### Your objective
With the string "always" as the filter, copy each matching line from the records.

** Opening Extracted data block **

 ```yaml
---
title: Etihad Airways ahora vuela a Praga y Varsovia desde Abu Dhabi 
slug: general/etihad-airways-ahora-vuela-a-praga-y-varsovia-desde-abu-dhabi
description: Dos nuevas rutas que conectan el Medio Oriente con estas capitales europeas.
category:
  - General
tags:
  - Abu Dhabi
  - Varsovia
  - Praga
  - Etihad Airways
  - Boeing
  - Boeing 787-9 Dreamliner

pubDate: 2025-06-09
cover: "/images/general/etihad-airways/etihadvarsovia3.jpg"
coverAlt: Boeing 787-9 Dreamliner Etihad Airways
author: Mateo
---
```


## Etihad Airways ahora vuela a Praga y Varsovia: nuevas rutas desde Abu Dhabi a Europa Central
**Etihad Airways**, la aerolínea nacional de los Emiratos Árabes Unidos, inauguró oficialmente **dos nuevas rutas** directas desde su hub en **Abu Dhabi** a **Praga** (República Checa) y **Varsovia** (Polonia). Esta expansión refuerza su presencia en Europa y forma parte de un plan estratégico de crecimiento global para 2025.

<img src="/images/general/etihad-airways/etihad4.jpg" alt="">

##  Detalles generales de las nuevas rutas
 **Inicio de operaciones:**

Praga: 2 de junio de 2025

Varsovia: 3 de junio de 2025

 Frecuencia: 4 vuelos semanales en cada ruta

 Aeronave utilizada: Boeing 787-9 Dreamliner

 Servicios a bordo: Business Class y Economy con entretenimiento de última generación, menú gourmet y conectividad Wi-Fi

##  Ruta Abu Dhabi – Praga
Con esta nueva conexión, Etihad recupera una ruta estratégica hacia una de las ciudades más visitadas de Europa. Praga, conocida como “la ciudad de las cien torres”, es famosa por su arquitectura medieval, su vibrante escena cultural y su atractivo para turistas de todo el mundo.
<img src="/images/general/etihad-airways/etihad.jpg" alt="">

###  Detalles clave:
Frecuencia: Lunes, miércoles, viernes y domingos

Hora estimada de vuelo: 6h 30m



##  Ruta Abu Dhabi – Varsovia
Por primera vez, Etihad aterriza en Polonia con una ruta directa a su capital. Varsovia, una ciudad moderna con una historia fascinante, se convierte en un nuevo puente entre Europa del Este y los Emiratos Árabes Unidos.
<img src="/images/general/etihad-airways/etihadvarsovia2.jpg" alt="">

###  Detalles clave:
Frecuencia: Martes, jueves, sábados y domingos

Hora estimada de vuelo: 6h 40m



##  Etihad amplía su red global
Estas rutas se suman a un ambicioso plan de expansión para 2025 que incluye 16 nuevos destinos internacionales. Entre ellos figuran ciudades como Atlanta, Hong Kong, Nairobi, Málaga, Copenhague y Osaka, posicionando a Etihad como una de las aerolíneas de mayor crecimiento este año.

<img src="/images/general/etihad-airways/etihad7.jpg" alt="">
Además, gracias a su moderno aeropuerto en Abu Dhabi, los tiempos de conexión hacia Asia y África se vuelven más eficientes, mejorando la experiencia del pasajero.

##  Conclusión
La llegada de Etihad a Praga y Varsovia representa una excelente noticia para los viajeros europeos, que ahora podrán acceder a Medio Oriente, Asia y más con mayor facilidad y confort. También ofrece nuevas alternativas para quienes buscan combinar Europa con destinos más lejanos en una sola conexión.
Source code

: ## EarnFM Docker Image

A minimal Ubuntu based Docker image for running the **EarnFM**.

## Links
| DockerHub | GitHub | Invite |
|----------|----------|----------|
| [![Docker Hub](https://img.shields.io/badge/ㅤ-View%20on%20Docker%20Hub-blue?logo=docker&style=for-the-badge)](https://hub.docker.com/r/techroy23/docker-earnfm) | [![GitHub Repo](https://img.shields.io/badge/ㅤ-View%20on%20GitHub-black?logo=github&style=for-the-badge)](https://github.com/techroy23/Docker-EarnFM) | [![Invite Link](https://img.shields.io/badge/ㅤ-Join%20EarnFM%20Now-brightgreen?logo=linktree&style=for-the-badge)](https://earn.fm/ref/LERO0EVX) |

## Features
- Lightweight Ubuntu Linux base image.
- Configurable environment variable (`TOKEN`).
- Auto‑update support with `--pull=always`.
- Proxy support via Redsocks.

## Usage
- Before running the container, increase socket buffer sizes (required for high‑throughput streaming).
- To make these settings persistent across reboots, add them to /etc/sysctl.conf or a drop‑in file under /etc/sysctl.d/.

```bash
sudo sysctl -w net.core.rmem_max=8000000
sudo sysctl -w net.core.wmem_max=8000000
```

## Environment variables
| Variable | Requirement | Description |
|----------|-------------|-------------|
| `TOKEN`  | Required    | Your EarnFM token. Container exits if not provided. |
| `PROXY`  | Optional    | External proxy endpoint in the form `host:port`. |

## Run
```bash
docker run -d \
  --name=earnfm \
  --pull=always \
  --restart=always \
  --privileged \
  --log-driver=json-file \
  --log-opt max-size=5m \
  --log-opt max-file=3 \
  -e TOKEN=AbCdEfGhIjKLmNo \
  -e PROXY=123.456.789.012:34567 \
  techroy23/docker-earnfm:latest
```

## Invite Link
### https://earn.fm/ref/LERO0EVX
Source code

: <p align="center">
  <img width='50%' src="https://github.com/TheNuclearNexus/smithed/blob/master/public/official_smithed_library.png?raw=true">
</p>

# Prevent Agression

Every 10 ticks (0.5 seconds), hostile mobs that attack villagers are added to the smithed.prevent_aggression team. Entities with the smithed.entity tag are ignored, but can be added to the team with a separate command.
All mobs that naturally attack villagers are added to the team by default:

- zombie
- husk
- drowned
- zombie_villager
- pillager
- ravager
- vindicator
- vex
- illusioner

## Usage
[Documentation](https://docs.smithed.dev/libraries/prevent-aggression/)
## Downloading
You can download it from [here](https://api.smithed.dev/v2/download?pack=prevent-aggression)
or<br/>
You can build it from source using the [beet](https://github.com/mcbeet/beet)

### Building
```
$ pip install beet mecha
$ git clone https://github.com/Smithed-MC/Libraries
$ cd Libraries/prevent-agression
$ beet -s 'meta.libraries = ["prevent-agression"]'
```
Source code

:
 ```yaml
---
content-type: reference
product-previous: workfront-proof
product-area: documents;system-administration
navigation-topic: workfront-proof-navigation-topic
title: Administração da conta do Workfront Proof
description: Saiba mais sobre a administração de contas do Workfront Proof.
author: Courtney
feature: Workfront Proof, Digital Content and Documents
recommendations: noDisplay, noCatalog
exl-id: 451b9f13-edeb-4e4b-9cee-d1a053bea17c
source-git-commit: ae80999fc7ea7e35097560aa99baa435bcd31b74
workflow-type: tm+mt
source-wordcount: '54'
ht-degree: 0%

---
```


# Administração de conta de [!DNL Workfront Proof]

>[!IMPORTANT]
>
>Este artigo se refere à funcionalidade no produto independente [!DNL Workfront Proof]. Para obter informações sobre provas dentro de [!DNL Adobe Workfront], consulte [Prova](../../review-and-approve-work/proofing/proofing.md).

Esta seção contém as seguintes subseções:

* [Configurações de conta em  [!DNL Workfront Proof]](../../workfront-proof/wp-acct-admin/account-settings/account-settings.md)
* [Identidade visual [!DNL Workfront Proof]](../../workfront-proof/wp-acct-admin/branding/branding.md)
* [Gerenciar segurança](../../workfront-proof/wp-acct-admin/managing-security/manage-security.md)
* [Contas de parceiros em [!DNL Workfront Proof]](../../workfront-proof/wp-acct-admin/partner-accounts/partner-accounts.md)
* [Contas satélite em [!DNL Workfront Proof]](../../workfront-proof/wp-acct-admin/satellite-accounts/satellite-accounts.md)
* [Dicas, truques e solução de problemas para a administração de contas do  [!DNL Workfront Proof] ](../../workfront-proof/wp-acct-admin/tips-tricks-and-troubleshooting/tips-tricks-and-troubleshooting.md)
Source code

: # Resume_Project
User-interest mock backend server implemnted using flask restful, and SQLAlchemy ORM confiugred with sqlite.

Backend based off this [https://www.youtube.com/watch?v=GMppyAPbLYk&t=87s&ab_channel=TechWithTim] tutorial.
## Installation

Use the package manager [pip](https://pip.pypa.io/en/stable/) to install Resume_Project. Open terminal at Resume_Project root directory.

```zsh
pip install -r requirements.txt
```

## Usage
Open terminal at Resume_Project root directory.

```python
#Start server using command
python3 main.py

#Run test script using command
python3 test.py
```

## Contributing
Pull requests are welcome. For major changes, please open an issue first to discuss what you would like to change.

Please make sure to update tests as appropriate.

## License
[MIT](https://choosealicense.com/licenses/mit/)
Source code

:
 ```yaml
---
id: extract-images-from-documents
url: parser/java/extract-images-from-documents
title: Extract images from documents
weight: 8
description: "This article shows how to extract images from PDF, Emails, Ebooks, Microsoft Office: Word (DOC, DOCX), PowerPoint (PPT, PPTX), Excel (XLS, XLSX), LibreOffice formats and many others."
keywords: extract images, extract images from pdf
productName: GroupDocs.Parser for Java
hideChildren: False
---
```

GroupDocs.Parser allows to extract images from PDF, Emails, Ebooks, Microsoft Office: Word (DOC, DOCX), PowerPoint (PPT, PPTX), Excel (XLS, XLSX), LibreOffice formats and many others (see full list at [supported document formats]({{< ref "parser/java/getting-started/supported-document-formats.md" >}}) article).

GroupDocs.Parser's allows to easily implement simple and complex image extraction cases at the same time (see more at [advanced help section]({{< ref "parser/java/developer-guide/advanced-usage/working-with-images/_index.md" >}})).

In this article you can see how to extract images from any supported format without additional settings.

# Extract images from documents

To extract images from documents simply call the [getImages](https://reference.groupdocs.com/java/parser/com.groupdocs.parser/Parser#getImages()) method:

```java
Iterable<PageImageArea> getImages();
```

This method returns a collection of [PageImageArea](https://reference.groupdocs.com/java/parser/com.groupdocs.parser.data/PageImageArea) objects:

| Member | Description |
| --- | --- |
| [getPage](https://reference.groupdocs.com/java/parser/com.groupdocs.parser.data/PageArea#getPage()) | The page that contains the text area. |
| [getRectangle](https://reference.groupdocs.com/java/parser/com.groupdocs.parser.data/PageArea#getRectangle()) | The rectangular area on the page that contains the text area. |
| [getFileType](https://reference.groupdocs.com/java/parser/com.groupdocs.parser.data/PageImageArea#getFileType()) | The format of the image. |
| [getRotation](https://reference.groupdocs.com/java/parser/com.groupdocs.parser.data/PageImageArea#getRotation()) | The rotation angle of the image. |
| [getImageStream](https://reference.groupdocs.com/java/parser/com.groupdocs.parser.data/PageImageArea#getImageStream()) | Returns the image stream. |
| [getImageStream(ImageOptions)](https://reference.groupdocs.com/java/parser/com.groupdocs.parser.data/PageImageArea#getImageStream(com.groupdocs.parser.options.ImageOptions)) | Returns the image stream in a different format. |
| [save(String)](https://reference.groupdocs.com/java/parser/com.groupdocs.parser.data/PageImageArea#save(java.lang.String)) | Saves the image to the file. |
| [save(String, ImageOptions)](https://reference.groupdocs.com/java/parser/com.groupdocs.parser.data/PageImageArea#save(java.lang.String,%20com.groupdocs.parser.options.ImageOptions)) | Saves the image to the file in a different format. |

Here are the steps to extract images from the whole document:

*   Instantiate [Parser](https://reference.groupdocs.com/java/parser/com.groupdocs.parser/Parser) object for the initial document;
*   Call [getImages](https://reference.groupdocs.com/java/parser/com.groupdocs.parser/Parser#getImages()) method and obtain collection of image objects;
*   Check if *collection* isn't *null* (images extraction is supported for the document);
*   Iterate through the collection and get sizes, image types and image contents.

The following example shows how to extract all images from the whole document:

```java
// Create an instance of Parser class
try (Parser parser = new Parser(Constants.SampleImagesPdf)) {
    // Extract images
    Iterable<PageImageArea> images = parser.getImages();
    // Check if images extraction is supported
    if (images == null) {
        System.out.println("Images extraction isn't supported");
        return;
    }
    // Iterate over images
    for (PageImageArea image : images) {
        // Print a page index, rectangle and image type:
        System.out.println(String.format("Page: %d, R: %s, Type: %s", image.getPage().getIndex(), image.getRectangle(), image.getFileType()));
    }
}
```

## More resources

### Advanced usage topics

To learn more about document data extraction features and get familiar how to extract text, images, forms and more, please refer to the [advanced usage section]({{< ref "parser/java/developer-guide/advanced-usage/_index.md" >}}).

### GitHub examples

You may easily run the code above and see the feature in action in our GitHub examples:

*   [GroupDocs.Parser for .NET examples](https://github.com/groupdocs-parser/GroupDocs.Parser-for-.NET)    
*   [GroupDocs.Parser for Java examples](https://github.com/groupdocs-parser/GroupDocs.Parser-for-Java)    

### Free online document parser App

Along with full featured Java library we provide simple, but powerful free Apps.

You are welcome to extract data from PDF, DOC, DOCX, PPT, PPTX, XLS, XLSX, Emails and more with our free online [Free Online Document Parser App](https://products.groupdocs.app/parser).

** Closing Extracted data block **

### Written solution
- Auto‑update support with `--pull=always`.
  --pull=always \
  --restart=always \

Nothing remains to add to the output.